Welcome to the International Club of Canada
"Hands across the net, friendship across the ocean "
To promote friendship and sportsmanship in tennis between Canada and other countries by hosting tennis events with other IC countries and supporting tennis development in Canada by providing mentorship for young tennis players.
The first meeting of Active Members of the International Lawn Tennis Club of Canada was held at the Albany Club in Toronto on Wednesday, August 11, 1965, at 12.30 p.m. Laird Watt, the first president of the Club, was unable to attend and Gilbert Nunns chaired the meeting. In addition to Gilbert those attending the meeting in person or by proxy were familiar names in Canadian tennis history: Peter Barnard, John Bassett, Bob Barnard, François Godbout, Bruce Harrison, Sydney Hermant, Jim Macken, Harry Marpole and Walter Martin. Don Fontana, captain of the Club, agreed to approach the I.C. of the USA for a match in 1966. There were discussions of a black tie dinner, a match against a touring team from England and plans to participate in I.C. matches in Holland. The Canadian I.C. was up and operating. It had officially received “International Club” recognition just six weeks before, at the annual meeting of the Council of I.C.’s held each year during the fortnight of Wimbledon. It joined thirteen other nations with International Clubs, all existing with a common interest in the game of tennis.
The annual match with the USA Club has been the main regular event of the Club since that time, with matches alternating each year between the Donalda Club and various locations in the USA. The Piping Rock Club on Long Island, The Merion Cricket Club in Philadelphia, The West Side Tennis Club on Long Island. In 1971 the matches were divided in an open event competing for the Proctor Cup and a seniors event for the new Lawrence Baker Trophy. Women’s matches were included in the late 90’s and starting in the year 2000 teams will play for the Carole Graebner Trophy.
There is no doubt that tournaments for the Windmill, Christiane Mercelis, and Columbus Trophies represent the highlights of the I.C. Movement. On these occasions many of the now 42 International Clubs meet in team competition. In these tournaments old friendships across the net and across the nations are renewed, and new ones made. Equally enjoyable are the I.C. Tours where teams of I.C. players tour other countries at the invitation of their I.C.’s, or host visiting teams.
This brief review of the Club’s history would not be complete without an expression of gratitude to the spirit behind the creation of the I.C. Club of Canada, the Late Bruce Harrison and those who have served on the Club’s executive, particularly its presidents: Laird Watt, Walter Martin, John Proctor, Jim Skelton, Frank Mott-Trille, Brian Flood and David Dimmer.
The inaugural Gottfried von Cramm Trophy has now concluded, marking a significant moment in our IC history.
Whilst the preparations leading up to the event had posed some challenges, the tournament itself turned out to be nothing short of fantastic.
A total of seven International Clubs (ICs) participated in the mixed event for players aged 28-44, including Great Britain, the United States, Spain, the Czech Republic, Luxembourg, Switzerland, and Germany.
Due to inclement weather, the quarter-finals on Friday had to be played indoors. Fortunately, Saturday and Sunday graced the tournament with sunny skies. The teams from the IC of Spain (featuring the Spanish 40+ champion Antonio Alcaraz) and IC Germany (boasting Anna-Lena Herzgeroth, former Groenefeld and Wimbledon Mixed winner, and Benny Becker, a former ATP Top 30 player) were seeded as the top two teams. The teams from Great Britain and the USA (including Mallory Burdette, a former WTA No. 60 player) were seeded third and fourth.

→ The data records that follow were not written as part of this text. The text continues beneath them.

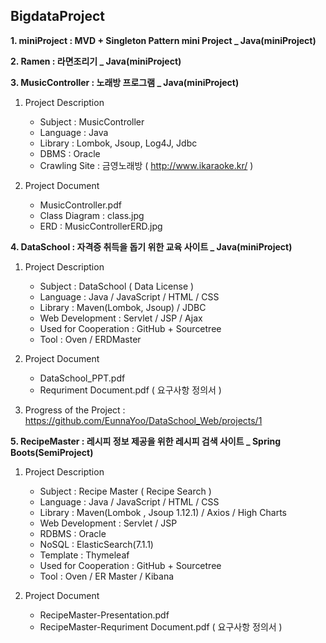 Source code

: ## BigdataProject
**1. miniProject : MVD + Singleton Pattern mini Project _ Java(miniProject)**  

**2. Ramen : 라면조리기 _ Java(miniProject)**    

**3. MusicController : 노래방 프로그램 _ Java(miniProject)**    
   1) Project Description      
      - Subject : MusicController  
      - Language : Java  
      - Library : Lombok, Jsoup, Log4J, Jdbc  
      - DBMS : Oracle  
      - Crawling Site : 금영노래방 ( http://www.ikaraoke.kr/ )  
  
   2) Project Document     
      - MusicController.pdf  
      - Class Diagram : class.jpg  
      - ERD : MusicControllerERD.jpg  
        
**4. DataSchool : 자격증 취득을 돕기 위한 교육 사이트 _ Java(miniProject)**    
   1) Project Description  
       - Subject : DataSchool ( Data License )  
       - Language : Java / JavaScript / HTML / CSS  
       - Library : Maven(Lombok, Jsoup) / JDBC  
       - Web Development : Servlet / JSP / Ajax
       - Used for Cooperation : GitHub + Sourcetree  
       - Tool : Oven / ERDMaster  
          
   2) Project Document  
       - DataSchool_PPT.pdf  
       - Requriment Document.pdf ( 요구사항 정의서 )
         
   3) Progress of the Project : https://github.com/EunnaYoo/DataSchool_Web/projects/1

**5. RecipeMaster : 레시피 정보 제공을 위한 레시피 검색 사이트 _ Spring Boots(SemiProject)**    
   1) Project Description  
       - Subject : Recipe Master ( Recipe Search )  
       - Language : Java / JavaScript / HTML / CSS  
       - Library : Maven(Lombok , Jsoup 1.12.1) / Axios / High Charts  
       - Web Development : Servlet / JSP
       - RDBMS : Oracle
       - NoSQL : ElasticSearch(7.1.1)
       - Template : Thymeleaf
       - Used for Cooperation : GitHub + Sourcetree  
       - Tool : Oven / ER Master / Kibana    
          
   2) Project Document  
       - RecipeMaster-Presentation.pdf    
       - RecipeMaster-Requriment Document.pdf ( 요구사항 정의서 )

As anticipated, the quarter-final results aligned with these seedings. In the semi-finals, Team Spain defeated Team USA with a score of 2-1, while Team Germany emerged victorious over Team GB with a score of 2-1.
In the final, IC Germany triumphed over IC USA with a score of 2-0. The third-place match saw IC GB securing a 2-1 win over IC USA. Luxembourg's team secured fifth place after defeating Switzerland.
The hospitality provided by the Frankfurter Tennis Club Palmengarten was exceptional, as were the supporting programme activities. A cocktail reception hosted by Radio Frankfurt on the rooftop of a skyscraper's 27th floor was followed by a players' party featuring a professional DJ at a former juice factory. The atmosphere was electric, and there was a strong call for the next Gottfried von Cramm Trophy to include a repeat of these festivities, which clearly resonated with everyone in attendance.
Ben Rogers, the IC of GB Team Captain, commented: “It was mentioned at the IC Dinner that Gottfried von Cramm was most celebrated for combining tennis excellence with a gentleman’s approach. I think that he, and indeed the founder of the IC movement, Wallis Myers, would be immensely proud of the tournament, which showcased talent, built bonds of friendship, and displayed the utmost in court etiquette and fairness.”